Problem to work on
Drop the pictures, then repeat every record exactly as it stands.

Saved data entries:
^^^^^^^^^^^^^^^^

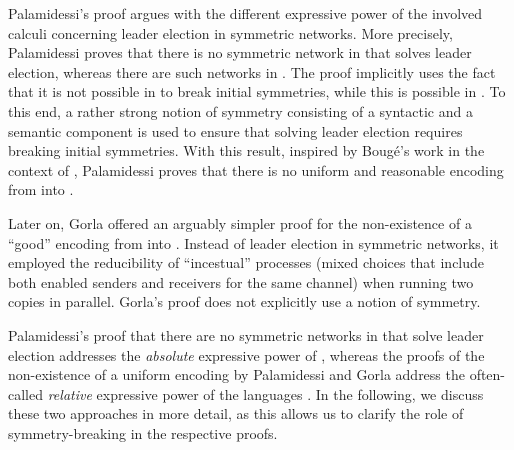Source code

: \documentclass[11pt,techReport]{eptcs}
\begin{document}
Palamidessi's proof \cite{palamidessi03} argues with the different expressive power of the involved calculi concerning leader election in symmetric networks.  More precisely, Palamidessi proves that there is no symmetric network in \pisep that solves leader election, whereas there are such networks in \pimix. The proof implicitly uses the fact that it is not possible in \pisep to break initial symmetries, while this is possible in \pimix.  To this end, a rather strong notion of symmetry consisting of a syntactic and a semantic component is used to ensure that solving leader election requires breaking initial symmetries. With this result, inspired by Boug{\'e}'s work \cite{bouge88} in the context of \csp, Palamidessi proves that there is no uniform and reasonable encoding from \pimix into \pisep.

Later on, Gorla \cite{gorla08d} offered an arguably simpler proof for the non-existence of a ``good'' encoding from \pimix into \pisep. Instead of leader election in symmetric networks, it employed the reducibility of ``incestual'' processes (mixed choices that include both enabled senders and receivers for the same channel) when running two copies in parallel. Gorla's proof does not explicitly use a notion of symmetry.

Palamidessi's proof that there are no symmetric networks in \pisep that solve leader election addresses the \emph{absolute} expressive power of \pisep, whereas the proofs of the non-existence of a uniform encoding by Palamidessi and Gorla address the often-called \emph{relative} expressive power of the languages \cite{parrow08}. In the following, we discuss these two approaches in more detail, as this allows us to clarify the role of symmetry-breaking in the respective proofs.
\end{document}
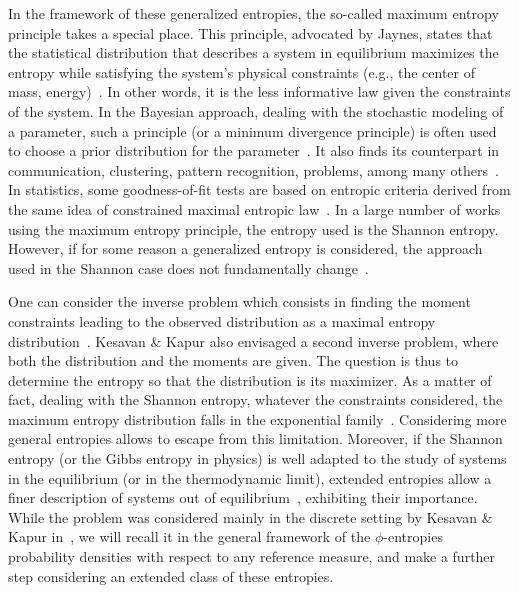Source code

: \documentclass[entropy,article,submit,moreauthors,pdftex]{Definitions/mdpi}
\begin{document}
In the framework  of these generalized entropies, the  so-called maximum entropy
principle takes  a special place.   This principle, advocated by  Jaynes, states
that  the  statistical  distribution  that describes  a  system  in  equilibrium
maximizes the entropy while satisfying  the system's physical constraints (e.g.,
the center  of mass,  energy)~\cite{Jay57, Kap89,  Arn01, CovTho06,  Gok75}.  In
other  words, it  is  the less  informative  law given  the  constraints of  the
system. In  the Bayesian  approach, dealing  with the  stochastic modeling  of a
parameter, such a principle (or a minimum divergence principle) is often used to
choose  a  prior  distribution  for  the  parameter~\cite{Jay68,  Csi91,  Bas13,
  FriSri08, Rob07}. It also finds  its counterpart in communication, clustering,
pattern recognition,  problems, among many others~\cite{Kap89,  Jay82, JonByr90,
  Arn01,  HerMa02, ParBer09}.   In  statistics, some  goodness-of-fit tests  are
based on  entropic criteria derived  from the  same idea of  constrained maximal
entropic law~\cite{Vas76,  Gok83, Son02,  Leq14, Leq15,  GirReg15}.  In  a large
number of  works using the  maximum entropy principle,  the entropy used  is the
Shannon  entropy.   However,  if  for  some  reason  a  generalized  entropy  is
considered,  the  approach used  in  the  Shannon  case does  not  fundamentally
change~\cite{KesKap89, BorLew91:03, BorLew91:05, BorLew93}.

One  can consider  the  inverse problem  which consists  in  finding the  moment
constraints  leading  to   the  observed  distribution  as   a  maximal  entropy
distribution~\cite{KesKap89}.  Kesavan \& Kapur  also envisaged a second inverse
problem, where both the distribution and the moments are given.  The question is
thus to determine  the entropy so that  the distribution is its  maximizer. As a
matter  of fact,  dealing with  the  Shannon entropy,  whatever the  constraints
considered,  the   maximum  entropy   distribution  falls  in   the  exponential
family~\cite{CovTho06, BorLew91:05, Arn01,  MezMon09}.  Considering more general
entropies  allows to  escape from  this  limitation.  Moreover,  if the  Shannon
entropy  (or the  Gibbs entropy  in physics)  is well  adapted to  the study  of
systems in the  equilibrium (or in the thermodynamic  limit), extended entropies
allow a finer  description of systems out  of equilibrium~\cite{Tsa88, TsaMen98,
  Tsa99,  Tsa09, EssSch00,  ParBir05}, exhibiting  their importance.   While the
problem  was considered  mainly  in the  discrete setting  by  Kesavan \&  Kapur
in~\cite{KesKap89},  we  will  recall  it   in  the  general  framework  of  the
$\phi$-entropies probability  densities with  respect to any  reference measure,
and make a further step considering an extended class of these entropies.
\end{document}
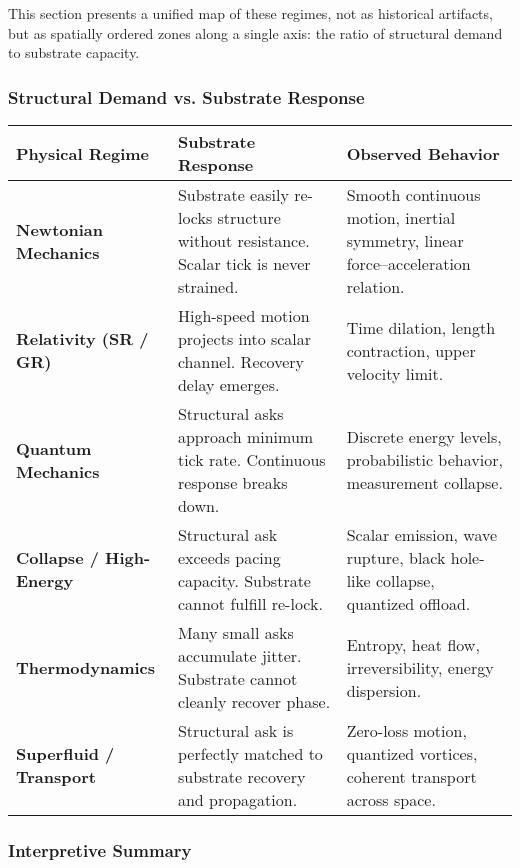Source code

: \documentclass[entropy,article,submit,pdftex,moreauthors]{Definitions/mdpi}
\begin{document}
This section presents a unified map of these regimes, not as historical artifacts, but as spatially ordered zones along a single axis: the ratio of structural demand to substrate capacity.

\subsubsection*{Structural Demand vs. Substrate Response}

\begin{center}
\renewcommand{\arraystretch}{1.4}
\begin{tabular}{|p{3.3cm}|p{4.0cm}|p{5.0cm}|}
\hline
\textbf{Physical Regime} & \textbf{Substrate Response} & \textbf{Observed Behavior} \\
\hline
\textbf{Newtonian Mechanics} & Substrate easily re-locks structure without resistance. Scalar tick is never strained. & Smooth continuous motion, inertial symmetry, linear force–acceleration relation. \\
\hline
\textbf{Relativity (SR / GR)} & High-speed motion projects into scalar channel. Recovery delay emerges. & Time dilation, length contraction, upper velocity limit. \\
\hline
\textbf{Quantum Mechanics} & Structural asks approach minimum tick rate. Continuous response breaks down. & Discrete energy levels, probabilistic behavior, measurement collapse. \\
\hline
\textbf{Collapse / High-Energy} & Structural ask exceeds pacing capacity. Substrate cannot fulfill re-lock. & Scalar emission, wave rupture, black hole-like collapse, quantized offload. \\
\hline
\textbf{Thermodynamics} & Many small asks accumulate jitter. Substrate cannot cleanly recover phase. & Entropy, heat flow, irreversibility, energy dispersion. \\
\hline
\textbf{Superfluid / Transport} & Structural ask is perfectly matched to substrate recovery and propagation. & Zero-loss motion, quantized vortices, coherent transport across space. \\
\hline
\end{tabular}
\end{center}

\vspace{1em}

\subsubsection*{Interpretive Summary}
\end{document}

^^^^^^^^^^^^^^^^

Exercise solution
Source code

: \documentclass[11pt,techReport]{eptcs}
\begin{document}
Palamidessi's proof \cite{palamidessi03} argues with the different expressive power of the involved calculi concerning leader election in symmetric networks.  More precisely, Palamidessi proves that there is no symmetric network in \pisep that solves leader election, whereas there are such networks in \pimix. The proof implicitly uses the fact that it is not possible in \pisep to break initial symmetries, while this is possible in \pimix.  To this end, a rather strong notion of symmetry consisting of a syntactic and a semantic component is used to ensure that solving leader election requires breaking initial symmetries. With this result, inspired by Boug{\'e}'s work \cite{bouge88} in the context of \csp, Palamidessi proves that there is no uniform and reasonable encoding from \pimix into \pisep.

Later on, Gorla \cite{gorla08d} offered an arguably simpler proof for the non-existence of a ``good'' encoding from \pimix into \pisep. Instead of leader election in symmetric networks, it employed the reducibility of ``incestual'' processes (mixed choices that include both enabled senders and receivers for the same channel) when running two copies in parallel. Gorla's proof does not explicitly use a notion of symmetry.

Palamidessi's proof that there are no symmetric networks in \pisep that solve leader election addresses the \emph{absolute} expressive power of \pisep, whereas the proofs of the non-existence of a uniform encoding by Palamidessi and Gorla address the often-called \emph{relative} expressive power of the languages \cite{parrow08}. In the following, we discuss these two approaches in more detail, as this allows us to clarify the role of symmetry-breaking in the respective proofs.
\end{document}
Source code

: \documentclass[entropy,article,submit,moreauthors,pdftex]{Definitions/mdpi}
\begin{document}
In the framework  of these generalized entropies, the  so-called maximum entropy
principle takes  a special place.   This principle, advocated by  Jaynes, states
that  the  statistical  distribution  that describes  a  system  in  equilibrium
maximizes the entropy while satisfying  the system's physical constraints (e.g.,
the center  of mass,  energy)~\cite{Jay57, Kap89,  Arn01, CovTho06,  Gok75}.  In
other  words, it  is  the less  informative  law given  the  constraints of  the
system. In  the Bayesian  approach, dealing  with the  stochastic modeling  of a
parameter, such a principle (or a minimum divergence principle) is often used to
choose  a  prior  distribution  for  the  parameter~\cite{Jay68,  Csi91,  Bas13,
  FriSri08, Rob07}. It also finds  its counterpart in communication, clustering,
pattern recognition,  problems, among many others~\cite{Kap89,  Jay82, JonByr90,
  Arn01,  HerMa02, ParBer09}.   In  statistics, some  goodness-of-fit tests  are
based on  entropic criteria derived  from the  same idea of  constrained maximal
entropic law~\cite{Vas76,  Gok83, Son02,  Leq14, Leq15,  GirReg15}.  In  a large
number of  works using the  maximum entropy principle,  the entropy used  is the
Shannon  entropy.   However,  if  for  some  reason  a  generalized  entropy  is
considered,  the  approach used  in  the  Shannon  case does  not  fundamentally
change~\cite{KesKap89, BorLew91:03, BorLew91:05, BorLew93}.

One  can consider  the  inverse problem  which consists  in  finding the  moment
constraints  leading  to   the  observed  distribution  as   a  maximal  entropy
distribution~\cite{KesKap89}.  Kesavan \& Kapur  also envisaged a second inverse
problem, where both the distribution and the moments are given.  The question is
thus to determine  the entropy so that  the distribution is its  maximizer. As a
matter  of fact,  dealing with  the  Shannon entropy,  whatever the  constraints
considered,  the   maximum  entropy   distribution  falls  in   the  exponential
family~\cite{CovTho06, BorLew91:05, Arn01,  MezMon09}.  Considering more general
entropies  allows to  escape from  this  limitation.  Moreover,  if the  Shannon
entropy  (or the  Gibbs entropy  in physics)  is well  adapted to  the study  of
systems in the  equilibrium (or in the thermodynamic  limit), extended entropies
allow a finer  description of systems out  of equilibrium~\cite{Tsa88, TsaMen98,
  Tsa99,  Tsa09, EssSch00,  ParBir05}, exhibiting  their importance.   While the
problem  was considered  mainly  in the  discrete setting  by  Kesavan \&  Kapur
in~\cite{KesKap89},  we  will  recall  it   in  the  general  framework  of  the
$\phi$-entropies probability  densities with  respect to any  reference measure,
and make a further step considering an extended class of these entropies.
\end{document}
Source code

: \documentclass[entropy,article,submit,pdftex,moreauthors]{Definitions/mdpi}
\begin{document}
This section presents a unified map of these regimes, not as historical artifacts, but as spatially ordered zones along a single axis: the ratio of structural demand to substrate capacity.

\subsubsection*{Structural Demand vs. Substrate Response}

\begin{center}
\renewcommand{\arraystretch}{1.4}
\begin{tabular}{|p{3.3cm}|p{4.0cm}|p{5.0cm}|}
\hline
\textbf{Physical Regime} & \textbf{Substrate Response} & \textbf{Observed Behavior} \\
\hline
\textbf{Newtonian Mechanics} & Substrate easily re-locks structure without resistance. Scalar tick is never strained. & Smooth continuous motion, inertial symmetry, linear force–acceleration relation. \\
\hline
\textbf{Relativity (SR / GR)} & High-speed motion projects into scalar channel. Recovery delay emerges. & Time dilation, length contraction, upper velocity limit. \\
\hline
\textbf{Quantum Mechanics} & Structural asks approach minimum tick rate. Continuous response breaks down. & Discrete energy levels, probabilistic behavior, measurement collapse. \\
\hline
\textbf{Collapse / High-Energy} & Structural ask exceeds pacing capacity. Substrate cannot fulfill re-lock. & Scalar emission, wave rupture, black hole-like collapse, quantized offload. \\
\hline
\textbf{Thermodynamics} & Many small asks accumulate jitter. Substrate cannot cleanly recover phase. & Entropy, heat flow, irreversibility, energy dispersion. \\
\hline
\textbf{Superfluid / Transport} & Structural ask is perfectly matched to substrate recovery and propagation. & Zero-loss motion, quantized vortices, coherent transport across space. \\
\hline
\end{tabular}
\end{center}

\vspace{1em}

\subsubsection*{Interpretive Summary}
\end{document}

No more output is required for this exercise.